What you are asked to do
How many lines of the material below contain the string "hubspot"? Answer with the number and nothing else.

Records shown
/---

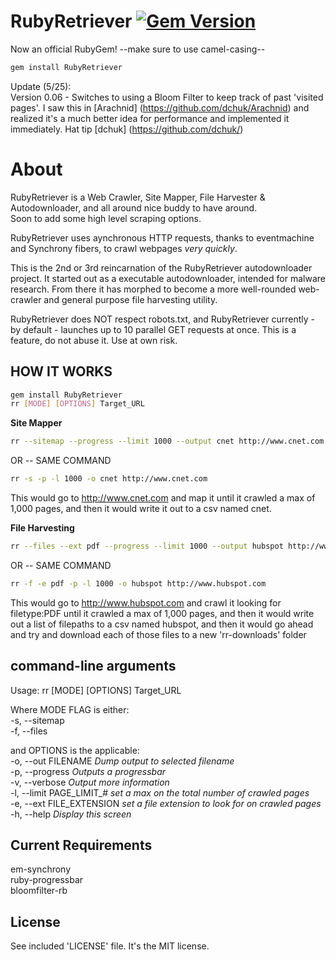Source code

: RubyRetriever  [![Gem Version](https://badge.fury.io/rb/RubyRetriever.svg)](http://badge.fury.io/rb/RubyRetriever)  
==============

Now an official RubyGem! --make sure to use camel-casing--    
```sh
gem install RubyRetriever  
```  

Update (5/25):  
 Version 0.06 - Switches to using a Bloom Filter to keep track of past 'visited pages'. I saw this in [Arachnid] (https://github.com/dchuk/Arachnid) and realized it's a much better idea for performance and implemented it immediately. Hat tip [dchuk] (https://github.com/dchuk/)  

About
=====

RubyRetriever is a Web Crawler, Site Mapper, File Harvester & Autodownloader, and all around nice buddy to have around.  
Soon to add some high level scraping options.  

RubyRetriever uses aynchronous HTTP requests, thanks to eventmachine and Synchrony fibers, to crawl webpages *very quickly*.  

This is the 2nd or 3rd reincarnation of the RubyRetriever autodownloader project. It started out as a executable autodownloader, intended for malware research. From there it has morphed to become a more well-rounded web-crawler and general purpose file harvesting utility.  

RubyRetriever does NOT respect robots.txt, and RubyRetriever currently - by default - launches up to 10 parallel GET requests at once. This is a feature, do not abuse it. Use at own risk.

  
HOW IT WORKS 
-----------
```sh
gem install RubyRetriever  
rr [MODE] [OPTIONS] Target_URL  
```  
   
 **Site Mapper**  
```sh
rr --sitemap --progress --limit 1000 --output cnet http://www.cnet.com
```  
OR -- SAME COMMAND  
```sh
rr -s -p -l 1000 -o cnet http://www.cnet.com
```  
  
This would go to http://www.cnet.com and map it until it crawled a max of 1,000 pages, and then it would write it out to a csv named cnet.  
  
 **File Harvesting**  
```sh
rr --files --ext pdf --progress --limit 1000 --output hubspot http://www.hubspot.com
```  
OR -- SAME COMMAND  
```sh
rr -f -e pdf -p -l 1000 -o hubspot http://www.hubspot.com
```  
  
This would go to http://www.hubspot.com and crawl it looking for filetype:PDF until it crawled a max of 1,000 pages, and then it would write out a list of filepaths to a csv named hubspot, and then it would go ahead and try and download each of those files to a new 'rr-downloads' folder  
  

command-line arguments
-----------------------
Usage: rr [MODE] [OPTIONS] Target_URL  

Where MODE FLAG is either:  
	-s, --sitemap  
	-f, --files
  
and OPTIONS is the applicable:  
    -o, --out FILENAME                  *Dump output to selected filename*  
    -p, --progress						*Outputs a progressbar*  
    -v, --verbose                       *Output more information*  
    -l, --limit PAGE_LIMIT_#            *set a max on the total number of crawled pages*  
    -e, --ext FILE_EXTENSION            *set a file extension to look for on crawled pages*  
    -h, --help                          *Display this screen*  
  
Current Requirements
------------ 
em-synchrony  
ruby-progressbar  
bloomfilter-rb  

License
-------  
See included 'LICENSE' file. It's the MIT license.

\---

Exercise answer
3